Preferisco conservarle per altri, infatti. Per Giancarlo, ad esempio, col quale starei a parlare per ore, dei nostri viaggi, del teatro… a fantasticare, a far scorta d’ossigeno.
Ma ahimè, in un lavoro come il mio non si può scegliere con chi avere a che fare. L’umanità è talmente variegata e credetemi se vi dico che qua dentro non ce ne facciamo mancare neanche una briciola. Così, può capitare di avere a che fare con la paziente che chiama per un’emergenza. Le dici di venire alle 11 perché prima il dottore non ha assolutamente modo di visitarla, ma lei fa finta di niente. Bene, risponde, allora alle 9.30 sono lì. Tanto, mica disturbo, mi metto buona in sala d’attesa… che io mi mordo le labbra per riuscire a star zitta, mentre penso che in fondo, si, meglio stare zitta, tanto con una così cosa diavolo parlo a fare?
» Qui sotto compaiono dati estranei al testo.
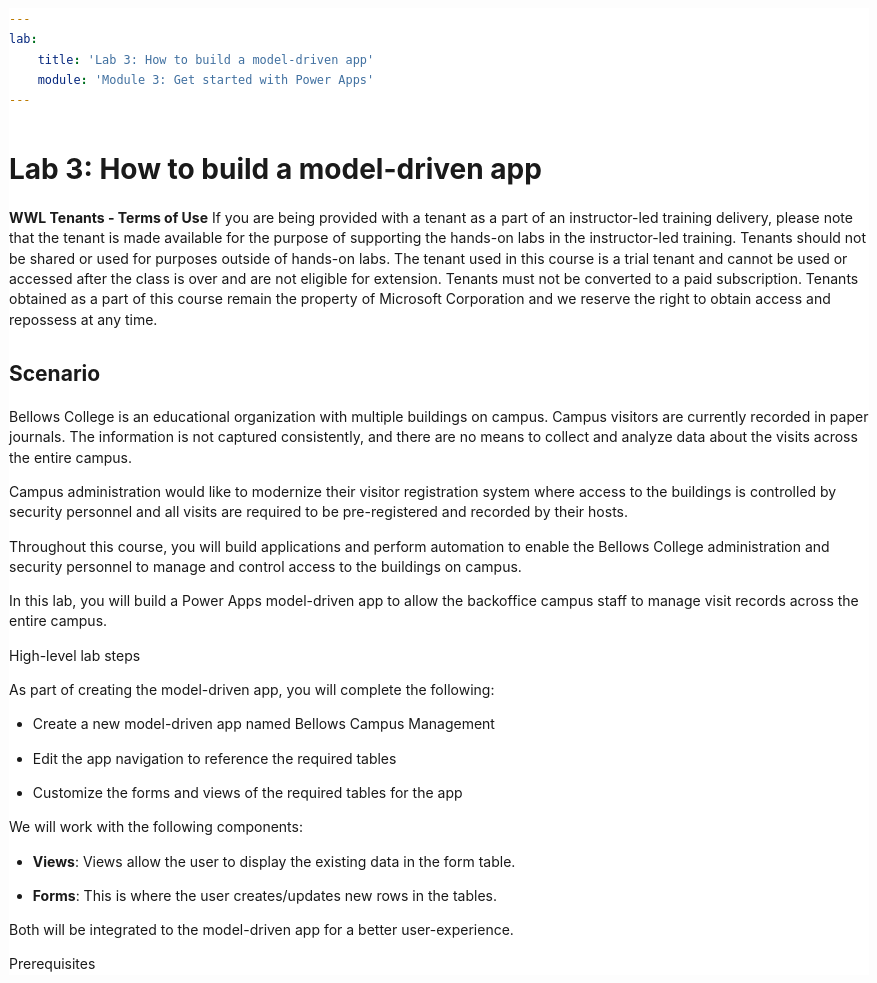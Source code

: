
 ```yaml
---
lab:
    title: 'Lab 3: How to build a model-driven app'
    module: 'Module 3: Get started with Power Apps'
---
```


# Lab 3: How to build a model-driven app

**WWL Tenants - Terms of Use**
If you are being provided with a tenant as a part of an instructor-led training delivery, please note that the tenant is made available for the purpose of supporting the hands-on labs in the instructor-led training. 
Tenants should not be shared or used for purposes outside of hands-on labs. The tenant used in this course is a trial tenant and cannot be used or accessed after the class is over and are not eligible for extension. 
Tenants must not be converted to a paid subscription. Tenants obtained as a part of this course remain the property of Microsoft Corporation and we reserve the right to obtain access and repossess at any time. 

## Scenario

Bellows College is an educational organization with multiple buildings on campus. Campus visitors are currently recorded in paper journals. The information is not captured consistently, and there are no means to collect and analyze data about the visits across the entire campus.

Campus administration would like to modernize their visitor registration system where access to the buildings is controlled by security personnel and all visits are required to be pre-registered and recorded by their hosts.

Throughout this course, you will build applications and perform automation to enable the Bellows College administration and security personnel to manage and control access to the buildings on campus.

In this lab, you will build a Power Apps model-driven app to allow the backoffice campus staff to manage visit records across the entire campus.

High-level lab steps

As part of creating the model-driven app, you will complete the following:

- Create a new model-driven app named Bellows Campus Management

- Edit the app navigation to reference the required tables

- Customize the forms and views of the required tables for the app

We will work with the following components:

- **Views**: Views allow the user to display the existing data in the form table.

- **Forms**: This is where the user creates/updates new rows in the tables.

Both will be integrated to the model-driven app for a better user-experience.

Prerequisites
Capita poi l’adolescente svogliato, che lo prenderesti a schiaffi una volta si e l’altra pure, ché quando entra in studio non alza manco la testa per salutare, intento com’è a spippolare col suo smartphone. È un attimo e penso, però, carini i giovani di oggi… e intanto mi sale un brivido lungo la schiena. Ad acquietarmi è l’arrivo del babbo, mai visto prima, ma per il quale provo istintivamente una certa solidarietà. Non dev’essere mica facile aver a che fare con quel soggettino lì. Poi però quell’uomo apre bocca: Senti, dice, oggi e’un posso pagare, ‘unn’ho preso manco i’portafoglio.
Buonasera, scusate, grazie… parole sconosciute, non pervenute.
E lì, torno sui miei passi e d’un tratto mi sento vicina a quel ragazzo e a tutti i giovani come lui, cresciuti da genitori che a stento mettono insieme una manciata di parole e quando lo fanno, chissà perché, dimenticano di usare quelle giuste.
Mi balza in testa la Mau, che di figli ne ha tre e ogni giorno si da un gran da fare, anche per insegnare loro le parole giuste. In questi undici anni di lavoro assieme, di cose ne ha insegnate parecchie anche me, ma ce n’è una che supera di gran lunga le altre ed è che il lupo, cari miei, e’un caha mai agnelli.